The Slatest

California Police Force to Arm Officers With Nunchucks to Improve “Aggressive Perception”

NYPD graduation ceremony on June 30, 2014 at Madison Square Garden in New York City.

Photo by Andrew Burton/Getty Images

A northern California police department this week announced it will be arming its officers with nunchucks to “more compassionately gain compliance” from unruly suspects and hopefully win some hearts and minds in the process. Part of the reasoning behind the change in Anderson, with a population of 10,000, is the belief the move may “offset some of the more aggressive perceptions the public has about police intervention,” Anderson Police Chief Michael Johnson said. “The [nunchuck] can be deployed to more compassionately gain compliance from a suspect through pain application opposed to striking, as customary with the side-handled or straight baton.”

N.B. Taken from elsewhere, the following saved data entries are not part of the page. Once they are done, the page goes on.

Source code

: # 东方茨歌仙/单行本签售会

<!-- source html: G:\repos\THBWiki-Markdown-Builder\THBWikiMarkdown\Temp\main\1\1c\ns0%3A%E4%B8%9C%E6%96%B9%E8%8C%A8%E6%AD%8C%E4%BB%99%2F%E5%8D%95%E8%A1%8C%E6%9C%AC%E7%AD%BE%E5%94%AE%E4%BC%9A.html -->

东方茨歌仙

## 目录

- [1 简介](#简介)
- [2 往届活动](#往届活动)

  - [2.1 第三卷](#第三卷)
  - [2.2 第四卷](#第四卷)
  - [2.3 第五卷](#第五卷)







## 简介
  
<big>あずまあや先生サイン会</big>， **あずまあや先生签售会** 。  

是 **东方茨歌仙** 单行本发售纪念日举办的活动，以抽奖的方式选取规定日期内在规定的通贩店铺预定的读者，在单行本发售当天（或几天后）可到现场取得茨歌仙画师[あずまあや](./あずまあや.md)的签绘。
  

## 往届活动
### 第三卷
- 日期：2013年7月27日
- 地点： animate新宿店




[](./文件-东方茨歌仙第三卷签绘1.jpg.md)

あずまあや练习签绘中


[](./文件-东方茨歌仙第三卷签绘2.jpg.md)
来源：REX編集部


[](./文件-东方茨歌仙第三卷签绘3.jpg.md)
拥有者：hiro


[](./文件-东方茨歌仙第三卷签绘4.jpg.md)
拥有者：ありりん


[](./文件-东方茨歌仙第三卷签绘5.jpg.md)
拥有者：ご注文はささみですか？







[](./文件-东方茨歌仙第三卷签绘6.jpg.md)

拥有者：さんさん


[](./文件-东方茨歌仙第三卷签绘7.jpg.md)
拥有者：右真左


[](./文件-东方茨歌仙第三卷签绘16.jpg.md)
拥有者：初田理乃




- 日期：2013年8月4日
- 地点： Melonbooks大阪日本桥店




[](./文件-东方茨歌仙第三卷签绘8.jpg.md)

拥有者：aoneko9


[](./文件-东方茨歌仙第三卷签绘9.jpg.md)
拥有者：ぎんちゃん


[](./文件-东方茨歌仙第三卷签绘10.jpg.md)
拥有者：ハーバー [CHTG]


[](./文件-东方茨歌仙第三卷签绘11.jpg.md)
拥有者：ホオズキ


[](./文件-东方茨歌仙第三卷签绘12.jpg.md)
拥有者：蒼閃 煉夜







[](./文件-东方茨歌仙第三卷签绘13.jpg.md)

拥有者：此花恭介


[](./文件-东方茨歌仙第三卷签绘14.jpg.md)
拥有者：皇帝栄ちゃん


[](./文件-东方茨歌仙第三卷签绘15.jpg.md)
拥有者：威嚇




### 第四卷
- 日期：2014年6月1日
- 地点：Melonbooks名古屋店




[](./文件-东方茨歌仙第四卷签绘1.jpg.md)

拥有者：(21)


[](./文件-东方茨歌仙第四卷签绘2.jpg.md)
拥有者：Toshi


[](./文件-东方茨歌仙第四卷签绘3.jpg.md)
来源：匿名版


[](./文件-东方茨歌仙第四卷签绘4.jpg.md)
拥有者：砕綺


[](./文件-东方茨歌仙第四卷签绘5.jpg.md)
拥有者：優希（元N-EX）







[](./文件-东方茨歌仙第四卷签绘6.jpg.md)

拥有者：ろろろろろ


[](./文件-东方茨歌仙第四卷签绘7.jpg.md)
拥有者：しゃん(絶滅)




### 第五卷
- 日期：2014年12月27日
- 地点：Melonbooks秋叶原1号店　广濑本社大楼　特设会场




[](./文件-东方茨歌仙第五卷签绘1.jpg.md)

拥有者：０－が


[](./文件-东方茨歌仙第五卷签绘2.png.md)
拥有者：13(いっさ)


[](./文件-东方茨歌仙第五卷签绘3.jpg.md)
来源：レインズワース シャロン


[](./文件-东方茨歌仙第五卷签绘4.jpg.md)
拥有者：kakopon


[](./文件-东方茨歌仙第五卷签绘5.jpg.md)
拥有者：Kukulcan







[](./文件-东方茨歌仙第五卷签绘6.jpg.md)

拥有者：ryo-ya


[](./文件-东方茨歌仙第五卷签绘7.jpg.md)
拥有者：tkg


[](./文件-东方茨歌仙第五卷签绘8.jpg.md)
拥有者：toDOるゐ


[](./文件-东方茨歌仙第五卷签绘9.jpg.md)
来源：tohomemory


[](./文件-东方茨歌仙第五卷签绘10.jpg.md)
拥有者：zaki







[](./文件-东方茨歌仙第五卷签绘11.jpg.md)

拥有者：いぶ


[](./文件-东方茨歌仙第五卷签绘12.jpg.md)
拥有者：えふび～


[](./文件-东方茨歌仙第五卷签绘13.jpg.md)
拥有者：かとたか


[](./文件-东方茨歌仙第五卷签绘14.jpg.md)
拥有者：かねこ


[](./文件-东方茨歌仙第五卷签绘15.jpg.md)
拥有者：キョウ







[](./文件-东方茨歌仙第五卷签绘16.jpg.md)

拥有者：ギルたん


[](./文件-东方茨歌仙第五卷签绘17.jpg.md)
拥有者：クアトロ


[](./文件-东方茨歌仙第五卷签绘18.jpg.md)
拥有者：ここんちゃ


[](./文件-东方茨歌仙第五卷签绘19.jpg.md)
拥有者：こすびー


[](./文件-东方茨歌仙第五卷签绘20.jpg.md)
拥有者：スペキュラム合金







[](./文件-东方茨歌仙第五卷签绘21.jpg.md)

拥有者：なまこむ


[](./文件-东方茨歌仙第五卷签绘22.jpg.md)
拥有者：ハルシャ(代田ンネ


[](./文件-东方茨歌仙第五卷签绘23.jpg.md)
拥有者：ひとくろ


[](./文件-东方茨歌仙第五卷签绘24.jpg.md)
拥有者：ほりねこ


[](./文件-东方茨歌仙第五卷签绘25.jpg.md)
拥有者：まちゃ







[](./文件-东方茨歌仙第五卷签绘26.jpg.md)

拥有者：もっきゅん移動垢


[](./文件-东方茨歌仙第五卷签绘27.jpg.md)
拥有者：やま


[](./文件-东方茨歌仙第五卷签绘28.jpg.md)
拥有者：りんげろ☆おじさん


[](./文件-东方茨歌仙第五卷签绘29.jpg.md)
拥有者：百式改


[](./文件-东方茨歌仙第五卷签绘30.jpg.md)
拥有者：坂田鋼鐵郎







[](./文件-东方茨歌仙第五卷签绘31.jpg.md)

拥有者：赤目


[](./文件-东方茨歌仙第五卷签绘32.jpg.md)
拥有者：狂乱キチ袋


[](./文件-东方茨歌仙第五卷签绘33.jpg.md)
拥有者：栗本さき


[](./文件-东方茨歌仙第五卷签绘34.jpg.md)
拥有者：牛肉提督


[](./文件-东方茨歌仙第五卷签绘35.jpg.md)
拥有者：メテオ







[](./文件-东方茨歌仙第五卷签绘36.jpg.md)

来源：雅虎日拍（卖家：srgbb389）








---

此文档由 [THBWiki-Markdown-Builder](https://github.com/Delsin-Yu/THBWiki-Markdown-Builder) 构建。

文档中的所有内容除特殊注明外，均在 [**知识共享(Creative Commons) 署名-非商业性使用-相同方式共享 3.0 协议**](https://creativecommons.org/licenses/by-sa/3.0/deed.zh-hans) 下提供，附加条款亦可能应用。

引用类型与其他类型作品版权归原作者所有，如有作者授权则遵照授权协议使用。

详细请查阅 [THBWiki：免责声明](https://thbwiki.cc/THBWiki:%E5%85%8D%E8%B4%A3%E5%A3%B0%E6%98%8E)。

The potential upside is that instead of getting bludgeoned with a baton, you will now be effortlessly taken down with Bruce Lee–like speed and grace. It still feels like we’re treating the symptoms here, but I guess it’s something. The 20-officer Anderson police force will, of course, be trained, Johnson notes. The reemergence of the nunchuck as a police tool comes after it quickly rose in popularity among police departments in the 1980s and then fell out of favor in the early 1990s following a spike in lawsuits as police forces began to turn to new technologies, specifically tasers, to subdue suspects.